The Government Shutdown Could End Today If Republicans Wanted It To.

Key Points

  • Rep. Langworthy blames Senate Democrats for the government shutdown.
  • But Republicans changed Senate rules before when it benefited them.
  • The filibuster is not a law; it’s a self-imposed Senate rule requiring only a majority to change.
  • Senate Republicans could end the stalemate today if they wanted.
  • The Trump administration is using the shutdown to advance Project 2025’s “unitary presidency” agenda.

In Part 1, I reviewed Rep. Langworthy’s (R-NY23) claim during his October telephone town hall that the SNAP (food assistance) reserve fund cannot be used to fund food benefits during the current government shutdown. I showed that his statement is incorrect. The Trump administration could, as early as today, use the SNAP reserve fund to continue SNAP benefits as it did during the 2018 shutdown.

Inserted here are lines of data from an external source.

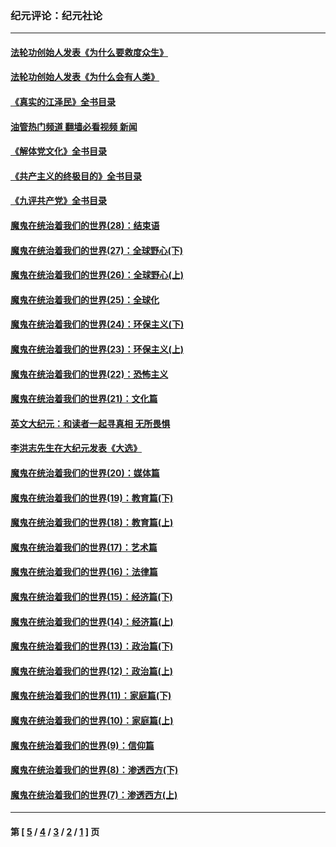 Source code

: ### 纪元评论：纪元社论
---
#### [法轮功创始人发表《为什么要救度众生》](../../pages/nsc422/n13975246.md?06130330) 
#### [法轮功创始人发表《为什么会有人类》](../../pages/nsc422/n13912117.md?06130330) 
#### [《真实的江泽民》全书目录](../../pages/nsc422/n13721399.md?06130330) 
#### [油管热门频道 翻墙必看视频 新闻](ok?06130330)
#### [《解体党文化》全书目录](../../pages/nsc422/n13721157.md?06130330) 
#### [《共产主义的终极目的》全书目录](../../pages/nsc422/n13721048.md?06130330) 
#### [《九评共产党》全书目录](../../pages/nsc422/n13708085.md?06130330) 
#### [魔鬼在统治着我们的世界(28)：结束语](../../pages/nsc422/n10936246.md?06130330) 
#### [魔鬼在统治着我们的世界(27)：全球野心(下)](../../pages/nsc422/n10928319.md?06130330) 
#### [魔鬼在统治着我们的世界(26)：全球野心(上)](../../pages/nsc422/n10900318.md?06130330) 
#### [魔鬼在统治着我们的世界(25)：全球化](../../pages/nsc422/n10788205.md?06130330) 
#### [魔鬼在统治着我们的世界(24)：环保主义(下)](../../pages/nsc422/n10695307.md?06130330) 
#### [魔鬼在统治着我们的世界(23)：环保主义(上)](../../pages/nsc422/n10688613.md?06130330) 
#### [魔鬼在统治着我们的世界(22)：恐怖主义](../../pages/nsc422/n10614727.md?06130330) 
#### [魔鬼在统治着我们的世界(21)：文化篇](../../pages/nsc422/n10597706.md?06130330) 
#### [英文大纪元：和读者一起寻真相 无所畏惧](../../pages/nsc422/n12542027.md?06130330) 
#### [李洪志先生在大纪元发表《大选》](../../pages/nsc422/n12534746.md?06130330) 
#### [魔鬼在统治着我们的世界(20)：媒体篇](../../pages/nsc422/n10586579.md?06130330) 
#### [魔鬼在统治着我们的世界(19)：教育篇(下)](../../pages/nsc422/n10564808.md?06130330) 
#### [魔鬼在统治着我们的世界(18)：教育篇(上)](../../pages/nsc422/n10526970.md?06130330) 
#### [魔鬼在统治着我们的世界(17)：艺术篇](../../pages/nsc422/n10499093.md?06130330) 
#### [魔鬼在统治着我们的世界(16)：法律篇](../../pages/nsc422/n10485969.md?06130330) 
#### [魔鬼在统治着我们的世界(15)：经济篇(下)](../../pages/nsc422/n10469975.md?06130330) 
#### [魔鬼在统治着我们的世界(14)：经济篇(上)](../../pages/nsc422/n10457370.md?06130330) 
#### [魔鬼在统治着我们的世界(13)：政治篇(下)](../../pages/nsc422/n10448270.md?06130330) 
#### [魔鬼在统治着我们的世界(12)：政治篇(上)](../../pages/nsc422/n10444576.md?06130330) 
#### [魔鬼在统治着我们的世界(11)：家庭篇(下)](../../pages/nsc422/n10440961.md?06130330) 
#### [魔鬼在统治着我们的世界(10)：家庭篇(上)](../../pages/nsc422/n10435448.md?06130330) 
#### [魔鬼在统治着我们的世界(9)：信仰篇](../../pages/nsc422/n10432159.md?06130330) 
#### [魔鬼在统治着我们的世界(8)：渗透西方(下)](../../pages/nsc422/n10429603.md?06130330) 
#### [魔鬼在统治着我们的世界(7)：渗透西方(上)](../../pages/nsc422/n10426013.md?06130330) 

---
#### 第 [ [5](./5.md?06130330) / [4](./4.md?06130330) / [3](./3.md?06130330) / [2](./2.md?06130330) / [1](./1.md?06130330) ] 页
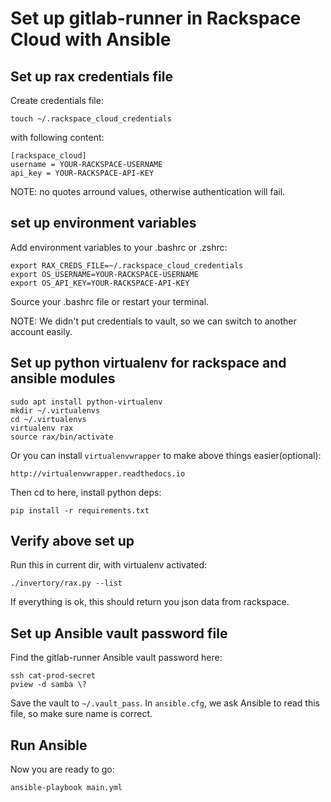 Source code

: # Set up gitlab-runner in Rackspace Cloud with Ansible

## Set up rax credentials file

Create credentials file:

    touch ~/.rackspace_cloud_credentials

with following content:

    [rackspace_cloud]
    username = YOUR-RACKSPACE-USERNAME
    api_key = YOUR-RACKSPACE-API-KEY

NOTE: no quotes arround values, otherwise authentication will fail.


## set up environment variables

Add environment variables to your .bashrc or .zshrc:

    export RAX_CREDS_FILE=~/.rackspace_cloud_credentials
    export OS_USERNAME=YOUR-RACKSPACE-USERNAME
    export OS_API_KEY=YOUR-RACKSPACE-API-KEY

Source your .bashrc file or restart your terminal.

NOTE: We didn't put credentials to vault, so we can switch to another account easily.


## Set up python virtualenv for rackspace and ansible modules

    sudo apt install python-virtualenv
    mkdir ~/.virtualenvs
    cd ~/.virtualenvs
    virtualenv rax
    source rax/bin/activate

Or you can install `virtualenvwrapper` to make above things easier(optional):

    http://virtualenvwrapper.readthedocs.io

Then cd to here, install python deps:

    pip install -r requirements.txt

## Verify above set up

Run this in current dir, with virtualenv activated:

    ./invertory/rax.py --list

If everything is ok, this should return you json data from rackspace.


## Set up Ansible vault password file

Find the gitlab-runner Ansible vault password here:

    ssh cat-prod-secret
    pview -d samba \?

Save the vault to `~/.vault_pass`.  In `ansible.cfg`, we ask Ansible to read
this file, so make sure name is correct.

## Run Ansible

Now you are ready to go:

    ansible-playbook main.yml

In Part 2, I debunk Rep. Langworthy’s claim that Senate Democrats caused the current shutdown and clarify why the Trump administration wanted the shutdown.

“…a majority of senators have voted each and every vote to reopen the government, but it is because of the filibuster, the mechanism within the Senate where you need 60 votes rather than 50% + 1 in order to move on with debate. So, it’s really the filibuster that’s got us in this position that [Democrat] Senator Schumer’s been using that for his leverage as [Republican Senator] Mitch McConnell did repeatedly when he was ahead of the Senate. But I don’t believe that he kept the government closed like this … In the history of the country, there’s never been a shutdown over a clean continuing resolution.”

Langworthy’s description of the Senate’s 60-vote rule and its role in the shutdown is inaccurate. The filibuster is a Senate rule, and Senate majorities have changed it when it served their interests. The Senate’s Rule XXII requires 60 votes to end debate, but it can be suspended, amended, or ignored by a simple majority, which the Republicans have. The Senate’s rules are self-imposed, not dictated by law.

Republicans have changed Senate rules in the past:

  • 2005: Republican Majority Leader Bill Frist threatened the “nuclear option” to end filibusters of President George W. Bush’s judicial nominees.
  • 2017: Republican Majority Leader Mitch McConnell abolished the filibuster for Supreme Court confirmations to confirm Justice Neil Gorsuch.
  • 2019–2020: Republicans shortened post-cloture debate time to push through Trump’s judicial and executive appointments.
  • 2021: Republican Majority Leader McConnell and Democrats negotiated a one-time exception allowing the debt ceiling to be raised with a simple majority.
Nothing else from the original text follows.